You shall verify the environment creation on your local machine:

conda env create -n example --file environment.yml
conda activate example
poetry init
## Add dependencies interactively or through poetry add
## Examples:
poetry source add --priority=explicit pytorch-gpu-src https://download.pytorch.org/whl/<cuda_version>
poetry add --source pytorch-gpu-src torch
poetry add numpy==1.26.2
...
## Run code on your local machine to make sure all required dependencies are installed.

This procedure creates the lock file, poetry.lock. Commit it to the git repository. Push to the Github will compile the image. Any modification of the environment related files (see workflow file) will trigger the image update.

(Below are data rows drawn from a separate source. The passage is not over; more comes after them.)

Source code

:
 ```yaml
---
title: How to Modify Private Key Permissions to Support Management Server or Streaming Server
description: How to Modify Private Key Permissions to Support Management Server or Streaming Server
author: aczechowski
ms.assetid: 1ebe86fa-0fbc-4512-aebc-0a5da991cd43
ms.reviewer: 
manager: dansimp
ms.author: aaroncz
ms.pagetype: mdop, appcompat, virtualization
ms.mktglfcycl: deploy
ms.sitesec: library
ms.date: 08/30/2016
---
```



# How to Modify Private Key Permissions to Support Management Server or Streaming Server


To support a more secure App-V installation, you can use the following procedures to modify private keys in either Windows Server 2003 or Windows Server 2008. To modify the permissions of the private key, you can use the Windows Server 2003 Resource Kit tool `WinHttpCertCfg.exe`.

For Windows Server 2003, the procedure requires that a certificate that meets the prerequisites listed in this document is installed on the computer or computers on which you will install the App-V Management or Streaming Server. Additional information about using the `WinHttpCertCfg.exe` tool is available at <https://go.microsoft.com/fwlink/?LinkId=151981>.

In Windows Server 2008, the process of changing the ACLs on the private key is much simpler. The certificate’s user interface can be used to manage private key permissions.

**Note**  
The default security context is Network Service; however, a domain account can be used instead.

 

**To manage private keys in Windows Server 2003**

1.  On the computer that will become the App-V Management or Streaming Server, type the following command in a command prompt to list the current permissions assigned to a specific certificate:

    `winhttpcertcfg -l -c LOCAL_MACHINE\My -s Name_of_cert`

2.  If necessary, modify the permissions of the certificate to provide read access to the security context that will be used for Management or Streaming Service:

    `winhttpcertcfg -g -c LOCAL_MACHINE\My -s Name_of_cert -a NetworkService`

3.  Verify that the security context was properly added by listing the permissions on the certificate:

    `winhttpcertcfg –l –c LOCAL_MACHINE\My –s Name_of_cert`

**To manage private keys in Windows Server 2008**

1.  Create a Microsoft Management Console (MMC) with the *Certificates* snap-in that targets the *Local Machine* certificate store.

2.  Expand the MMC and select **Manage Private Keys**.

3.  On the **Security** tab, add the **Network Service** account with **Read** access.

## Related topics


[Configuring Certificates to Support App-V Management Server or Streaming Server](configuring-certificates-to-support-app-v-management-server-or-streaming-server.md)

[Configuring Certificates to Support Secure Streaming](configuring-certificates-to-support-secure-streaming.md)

You may check out https://github.com/ZihaoZhou/example and https://gitlab.nrp-nautilus.io/ZihaoZhou/example as a reference.

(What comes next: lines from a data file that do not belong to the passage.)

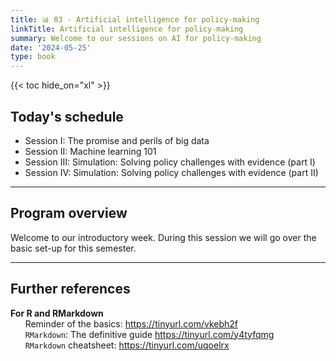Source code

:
 ```yaml
---
title: 📊 03 - Artificial intelligence for policy-making
linkTitle: Artificial intelligence for policy-making
summary: Welcome to our sessions on AI for policy-making
date: '2024-05-25'
type: book
---
```



{{< toc hide_on="xl" >}}

## Today's schedule

- Session I: The promise and perils of big data
- Session II: Machine learning 101
- Session III: Simulation: Solving policy challenges with evidence (part I)
- Session IV: Simulation: Solving policy challenges with evidence (part II)

---

## Program overview

Welcome to our introductory week. During this session we will go over the basic set-up for this semester.

---

## Further references

**For R and RMarkdown** <br>
&nbsp;&nbsp;&nbsp;&nbsp;&nbsp;&nbsp;Reminder of the basics: https://tinyurl.com/vkebh2f <br>
&nbsp;&nbsp;&nbsp;&nbsp;&nbsp;&nbsp;`RMarkdown`: The definitive guide https://tinyurl.com/y4tyfqmg <br>
&nbsp;&nbsp;&nbsp;&nbsp;&nbsp;&nbsp;`RMarkdown` cheatsheet: https://tinyurl.com/uqoelrx <br>


<!--
## Courses in this program

{{< list_children >}}

{{< figure src="featured.jpg" >}}

{{< callout note >}}
The parameter $\mu$ is the mean or expectation of the distribution.
$\sigma$ is its standard deviation.
The variance of the distribution is $\sigma^{2}$.
{{< /callout >}}
-->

(Alternative) Manual Docker Build

If you:

  • Don't need CI
  • Don't have full control over the repository
  • Use different branch than main or master
  • Are not allowed to use Github, or
  • Just want to build the image manually,

You can follow the following steps.

  1. Create a git repo at Nautilus Gitlab ... (same as above)
  2. Create a git repo at Github or any other git hosting service ...
  3. Generate a read SSH key pair ...
  4. Generate a write SSH key pair ...
  5. Add the public key to Gitlab ...
  6. Create folder .ssh/ in your working directory, copy your SSH read private key to .ssh/ and rename it to id_rsa. Create the .ssh/config file with the following content:
Host gitlab-ssh.nrp-nautilus.io
    HostName gitlab-ssh.nrp-nautilus.io
    User git
    Port 30622
    IdentityFile ~/.ssh/id_rsa

Host github.com
    HostName github.com
    User git
    IdentityFile ~/.ssh/id_rsa
...
(or other git hosting service)

Warning: Add /.ssh* to your .gitignore to avoid uploading your secret credentials to the repository.

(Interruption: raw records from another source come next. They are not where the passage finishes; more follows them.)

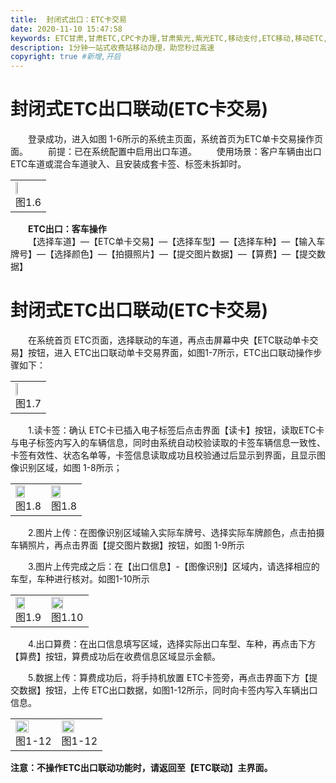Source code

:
 ```yaml
---
title:  封闭式出口：ETC卡交易
date: 2020-11-10 15:47:58
keywords: ETC甘肃,甘肃ETC,CPC卡办理,甘肃紫光,紫光ETC,移动支付,ETC移动,移动ETC,ETC办理，ETC手持终端,甘肃ETC办理,甘肃ETC发行,移动发行终端,手持便携式收费系统
description: 1分钟一站式收费站移动办理，助您秒过高速
copyright: true #新增,开启
---
```


# 封闭式ETC出口联动(ETC卡交易)
&emsp;&emsp;登录成功，进入如图 1-6所示的系统主页面，系统首页为ETC单卡交易操作页面。
&emsp;&emsp;前提：已在系统配置中启用出口车道。
&emsp;&emsp;使用场景：客户车辆由出口ETC车道或混合车道驶入、且安装成套卡签、标签未拆卸时。
<table>
  <td><img src="/pub-images/EnclosedetcCardTransactions1.png"  width="30%" /><div style="text-align:center;">图1.6</div></td>
   </table>
<div style="font-weight:bold;">&emsp;&emsp;ETC出口：客车操作</div>
&emsp;&emsp;【选择车道】—【ETC单卡交易】—【选择车型】—【选择车种】—【输入车牌号】—【选择颜色】—【拍摄照片】—【提交图片数据】—【算费】—【提交数据】

# 封闭式ETC出口联动(ETC卡交易)
&emsp;&emsp;在系统首页 ETC页面，选择联动的车道，再点击屏幕中央【ETC联动单卡交易】按钮，进入 ETC出口联动单卡交易界面，如图1-7所示，ETC出口联动操作步骤如下：

 <table>
   <td><img src="/pub-images/EnclosedetcCardTransactions1.png"  width="30%" /><div style="text-align:center;">图1.7</div></td>
    </table>
&emsp;&emsp;1.读卡签：确认 ETC卡已插入电子标签后点击界面【读卡】按钮，读取ETC卡与电子标签内写入的车辆信息，同时由系统自动校验读取的卡签车辆信息一致性、卡签有效性、状态名单等，卡签信息读取成功且校验通过后显示到界面，且显示图像识别区域，如图 1-8所示； <table>
 <td><img src="/pub-images/EnclosedetcCardTransactions2.png"  width="60%" /><div style="text-align:center;">图1.8</div></td>
 <td><img src="/pub-images/EnclosedetcCardTransactions3.png"  width="60%" /><div style="text-align:center;">图1.8</div></td>
       </table>
&emsp;&emsp;2.图片上传：在图像识别区域输入实际车牌号、选择实际车牌颜色，点击拍摄车辆照片，再点击界面【提交图片数据】按钮，如图 1-9所示

&emsp;&emsp;3.图片上传完成之后：在【出口信息】-【图像识别】区域内，请选择相应的车型，车种进行核对。如图1-10所示
<table>
  <td><img src="/pub-images/EnclosedetcCardTransactions4.png"  width="60%" /><div style="text-align:center;">图1.9</div></td>
  <td><img src="/pub-images/EnclosedetcCardTransactions5.png"  width="60%" /><div style="text-align:center;">图1.10</div></td>
   </table>
&emsp;&emsp;4.出口算费：在出口信息填写区域，选择实际出口车型、车种，再点击下方【算费】按钮，算费成功后在收费信息区域显示金额。

&emsp;&emsp;5.数据上传：算费成功后，将手持机放置 ETC卡签旁，再点击界面下方【提交数据】按钮，上传 ETC出口数据，如图1-12所示，同时向卡签内写入车辆出口信息。

<table>
  <td><img src="/pub-images/EnclosedetcCardTransactions6.png"  width="60%" /><div style="text-align:center;">图1-12</div></td>
  <td><img src="/pub-images/EnclosedetcCardTransactions7.png"  width="60%" /><div style="text-align:center;">图1-12</div></td>
   </table>
   
<div style="font-weight:bold;">注意：不操作ETC出口联动功能时，请返回至【ETC联动】主界面。</div>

  1. Run ssh-keyscan -p 30622 gitlab-ssh.nrp-nautilus.io >> .ssh/known_hosts, ssh-keyscan github.com >> .ssh/known_hosts (or other git hosting service) to add the host key to known_hosts.
  2. Copy the Dockerfile to your local working directory, and then change PROJECT_NAME to your project name, change PROJECT_SSH_URL to your hosting service URL. You may switch to different branch by adding --branch <branch-name> after git clone.
  3. Run the following command to build the image:
docker build -t gitlab-registry.nrp-nautilus.io/<user-name>/<project-name>:<custom-tag> .
docker login gitlab-registry.nrp-nautilus.io
# Enter your write-registry username and password
docker push gitlab-registry.nrp-nautilus.io/<user-name>/<project-name>:<custom-tag>
docker tag gitlab-registry.nrp-nautilus.io/<user-name>/<project-name>:<custom-tag> gitlab-registry.nrp-nautilus.io/<user-name>/<project-name>:latest
docker push gitlab-registry.nrp-nautilus.io/<user-name>/<project-name>:latest
  1. If you encountered any error, you may comment out error lines in the Dockerfile and then run
docker run -it /bin/bash gitlab-registry.nrp-nautilus.io/<user-name>/<project-name>:<custom-tag> /bin/bash

to enter the image and test the following command manually.

  1. After the image is successfully pushed, you can free space and delete all built images by running docker images | grep '<project-name>' | awk '{print $3}' | xargs docker rmi and docker rmi $(docker images -f "dangling=true" -q).